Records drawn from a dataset
<<<<

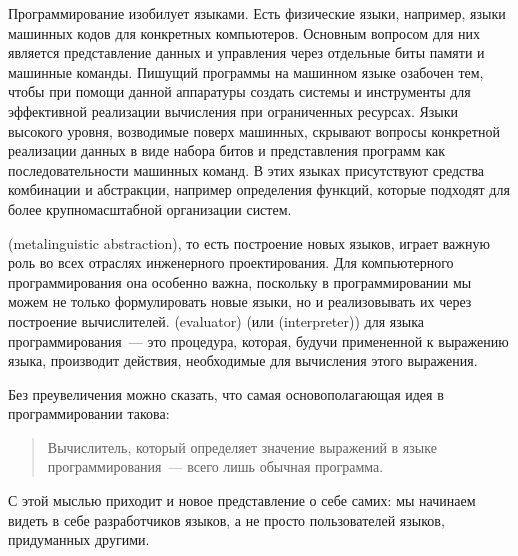 Программирование изобилует языками. Есть физические
языки, например, языки машинных кодов для конкретных компьютеров.
Основным вопросом для них является представление данных и управления
через отдельные биты памяти и машинные команды.  Пишущий программы на
машинном языке озабочен тем, чтобы при помощи данной аппаратуры
создать системы и инструменты для эффективной реализации вычисления
при ограниченных ресурсах. Языки высокого уровня, возводимые поверх
машинных, скрывают вопросы конкретной реализации данных в виде набора
битов и представления программ как последовательности машинных
команд.  В этих языках присутствуют средства комбинации и
абстракции, например определения функций, которые подходят для более
крупномасштабной организации систем.

 (metalinguistic abstraction), 
то есть построение новых языков, играет важную роль во всех отраслях
инженерного проектирования.
Для компьютерного программирования она
особенно важна, поскольку в программировании мы можем не только
формулировать новые языки, но и реализовывать их через построение
вычислителей.  (evaluator) (или 
 (interpreter)) для языка
программирования~--- это процедура, которая, будучи примененной к
выражению языка, производит действия, необходимые для вычисления этого
выражения.

Без преувеличения можно сказать, что самая основополагающая
идея в программировании такова:

\begin{quote}
Вычислитель, который определяет значение выражений в
языке программирования~--- всего лишь обычная программа.
\end{quote}
С этой мыслью приходит и новое представление о себе самих:
мы начинаем видеть в себе разработчиков языков, а не
просто пользователей языков, придуманных другими.

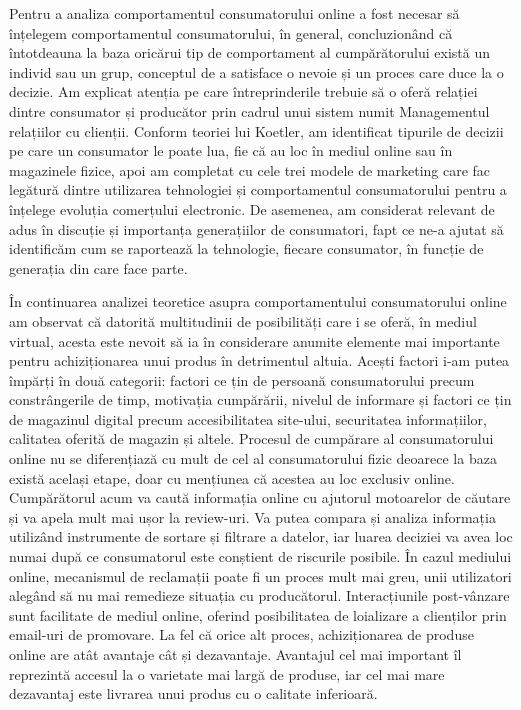 \documentclass[a4paper, 12pt]{article}
\begin{document}
	\quad Pentru a analiza comportamentul consumatorului online a fost necesar să înțelegem comportamentul consumatorului, în general, concluzionând că întotdeauna la baza oricărui tip de comportament al cumpărătorului există un individ sau un grup, conceptul de a satisface o nevoie și un proces care duce la o decizie. Am explicat atenția pe care întreprinderile trebuie să o oferă relației dintre consumator și producător prin cadrul unui sistem numit Managementul relațiilor cu clienții. Conform teoriei lui Koetler, am identificat tipurile de decizii pe care un consumator le poate lua, fie că au loc în mediul online sau în magazinele fizice, apoi am completat cu cele trei modele de marketing care fac legătură dintre utilizarea tehnologiei și comportamentul consumatorului pentru a înțelege evoluția comerțului electronic. De asemenea, am considerat relevant de adus în discuție și importanța generațiilor de consumatori, fapt ce ne-a ajutat să identificăm cum se raportează la  tehnologie, fiecare consumator, în funcție de generația din care face parte.
	 
	\quad În continuarea analizei teoretice asupra comportamentului consumatorului online am observat că datorită multitudinii de posibilități care i se oferă, în mediul virtual, acesta este nevoit să ia în considerare anumite elemente mai importante pentru achiziționarea unui produs în detrimentul altuia. Acești factori i-am putea împărți în două categorii: factori ce țin de persoană consumatorului precum constrângerile de timp, motivația cumpărării, nivelul de informare și factori ce țin de magazinul digital precum accesibilitatea site-ului, securitatea informațiilor, calitatea oferită de magazin și altele. Procesul de cumpărare al consumatorului online nu se diferențiază cu mult de cel al consumatorului fizic deoarece la baza există același etape, doar cu mențiunea că acestea au loc exclusiv online. Cumpărătorul acum va caută informația online cu ajutorul motoarelor de căutare și va apela mult mai ușor la review-uri. Va putea compara și analiza informația utilizând instrumente de sortare și filtrare a datelor, iar luarea deciziei va avea loc numai după ce consumatorul este conștient de riscurile posibile. În cazul mediului online, mecanismul de reclamații poate fi un proces mult mai greu, unii utilizatori alegând să nu mai remedieze situația cu producătorul. Interacțiunile post-vânzare sunt facilitate de mediul online, oferind posibilitatea de loializare a clienților prin email-uri de promovare. La fel că orice alt proces, achiziționarea de produse online are atât avantaje cât și dezavantaje. Avantajul cel mai important îl reprezintă accesul la o varietate mai largă de produse, iar cel mai mare dezavantaj este livrarea unui produs cu o calitate inferioară.
	
\end{document}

>>>>

* Exercise goal *
Note every line of the entries in which "реализации" appears, and copy it down.

* Output for this task *
создать системы и инструменты для эффективной реализации вычисления
машинных, скрывают вопросы конкретной реализации данных в виде набора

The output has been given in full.